— WHAT YOU HAVE TO DO —
From the records below, copy out exactly the lines from the one containing "# O QUE É O MINICAMP DA XP?" to the one containing "- Baseada em", both included. Add nothing else.

— DATASET RECORDS —
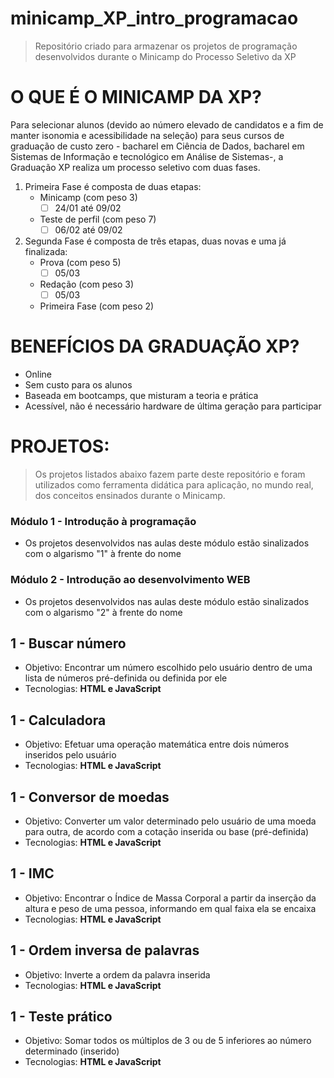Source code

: # minicamp_XP_intro_programacao

> Repositório criado para armazenar os projetos de programação desenvolvidos durante o Minicamp do Processo Seletivo da XP

# O QUE É O MINICAMP DA XP?
Para selecionar alunos (devido ao número elevado de candidatos e a fim de manter isonomia e acessibilidade na seleção) para seus cursos de graduação de custo zero - bacharel em Ciência de Dados, bacharel em Sistemas de Informação e tecnológico em Análise de Sistemas-, a Graduação XP realiza um processo seletivo com duas fases. 
1. Primeira Fase é composta de duas etapas:
   - Minicamp (com peso 3)
     - [ ] 24/01 até 09/02
   - Teste de perfil (com peso 7)
     - [ ] 06/02 até 09/02
2. Segunda Fase é composta de três etapas, duas novas e uma já finalizada:
   - Prova (com peso 5)
      - [ ] 05/03
   - Redação (com peso 3)
      - [ ] 05/03
   - Primeira Fase (com peso 2)

# BENEFÍCIOS DA GRADUAÇÃO XP?
- Online
- Sem custo para os alunos
- Baseada em bootcamps, que misturam a teoria e prática
- Acessível, não é necessário hardware de última geração para participar
  

# PROJETOS:
> Os projetos listados abaixo fazem parte deste repositório e foram utilizados como ferramenta didática para aplicação, no mundo real, dos conceitos ensinados durante  o Minicamp. 
### Módulo 1 - Introdução à programação
- Os projetos desenvolvidos nas aulas deste módulo estão sinalizados com o algarismo "1" à frente do nome
### Módulo 2 - Introdução ao desenvolvimento WEB
- Os projetos desenvolvidos nas aulas deste módulo estão sinalizados com o algarismo "2" à frente do nome

## 1 - Buscar número 
- Objetivo: Encontrar um número escolhido pelo usuário dentro de uma lista de números pré-definida ou definida por ele
- Tecnologias: **HTML e JavaScript** 

## 1 - Calculadora
- Objetivo: Efetuar uma operação matemática entre dois números inseridos pelo usuário
- Tecnologias: **HTML e JavaScript**

## 1 - Conversor de moedas
- Objetivo: Converter um valor determinado pelo usuário de uma moeda para outra, de acordo com a cotação inserida ou base (pré-definida)
- Tecnologias: **HTML e JavaScript**

## 1 - IMC
- Objetivo: Encontrar o Índice de Massa Corporal a partir da inserção da altura e peso de uma pessoa, informando em qual faixa ela se encaixa
- Tecnologias: **HTML e JavaScript**

## 1 - Ordem inversa de palavras
- Objetivo: Inverte a ordem da palavra inserida
- Tecnologias: **HTML e JavaScript**

## 1 - Teste prático
- Objetivo: Somar todos os múltiplos de 3 ou de 5 inferiores ao número determinado (inserido)
- Tecnologias: **HTML e JavaScript**
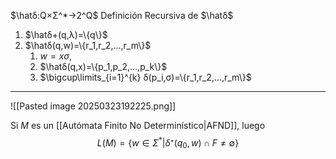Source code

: $\hatδ:Q×Σ^*→2^Q$
Definición Recursiva de $\hatδ$
1. $\hatδ+(q,λ)=\{q\}$
2. $\hatδ(q,w)=\{r_1,r_2,...,r_m\}$
	1. $w=xσ$,
	2. $\hatδ(q,x)=\{p_1,p_2,...,p_k\}$ 
	3. $\bigcup\limits_{i=1}^{k} δ(p_i,σ)=\{r_1,r_2,...,r_m\}$

***
![[Pasted image 20250323192225.png]]

Si $M$ es un [[Autómata Finito No Determinístico|AFND]], luego $$L(M)=\{w∈Σ^*|δ⁺(q_0,w)∩F≠∅\}$$
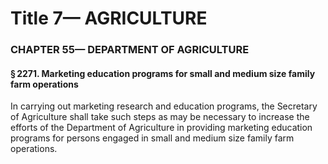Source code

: 
# Title 7— AGRICULTURE
### CHAPTER 55— DEPARTMENT OF AGRICULTURE
#### § 2271. Marketing education programs for small and medium size family farm operations

In carrying out marketing research and education programs, the Secretary of Agriculture shall take such steps as may be necessary to increase the efforts of the Department of Agriculture in providing marketing education programs for persons engaged in small and medium size family farm operations.
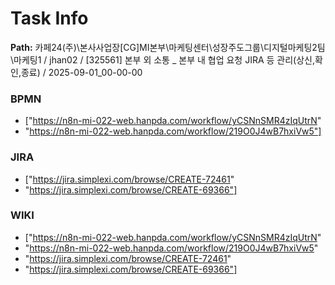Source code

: # Task Info

**Path:** 카페24(주)\본사사업장\[CG]MI본부\마케팅센터\성장주도그룹\디지털마케팅2팀\마케팅1 / jhan02 / [325561] 본부 외 소통 _ 본부 내 협업 요청 JIRA 등 관리(상신,확인,종료) / 2025-09-01_00-00-00

### BPMN
- ["https://n8n-mi-022-web.hanpda.com/workflow/yCSNnSMR4zIqUtrN"
- "https://n8n-mi-022-web.hanpda.com/workflow/219O0J4wB7hxiVw5"]

### JIRA
- ["https://jira.simplexi.com/browse/CREATE-72461"
- "https://jira.simplexi.com/browse/CREATE-69366"]

### WIKI
- ["https://n8n-mi-022-web.hanpda.com/workflow/yCSNnSMR4zIqUtrN"
- "https://n8n-mi-022-web.hanpda.com/workflow/219O0J4wB7hxiVw5"
- "https://jira.simplexi.com/browse/CREATE-72461"
- "https://jira.simplexi.com/browse/CREATE-69366"]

— ANSWER SPACE —
# O QUE É O MINICAMP DA XP?
Para selecionar alunos (devido ao número elevado de candidatos e a fim de manter isonomia e acessibilidade na seleção) para seus cursos de graduação de custo zero - bacharel em Ciência de Dados, bacharel em Sistemas de Informação e tecnológico em Análise de Sistemas-, a Graduação XP realiza um processo seletivo com duas fases. 
1. Primeira Fase é composta de duas etapas:
   - Minicamp (com peso 3)
     - [ ] 24/01 até 09/02
   - Teste de perfil (com peso 7)
     - [ ] 06/02 até 09/02
2. Segunda Fase é composta de três etapas, duas novas e uma já finalizada:
   - Prova (com peso 5)
      - [ ] 05/03
   - Redação (com peso 3)
      - [ ] 05/03
   - Primeira Fase (com peso 2)

# BENEFÍCIOS DA GRADUAÇÃO XP?
- Online
- Sem custo para os alunos
- Baseada em bootcamps, que misturam a teoria e prática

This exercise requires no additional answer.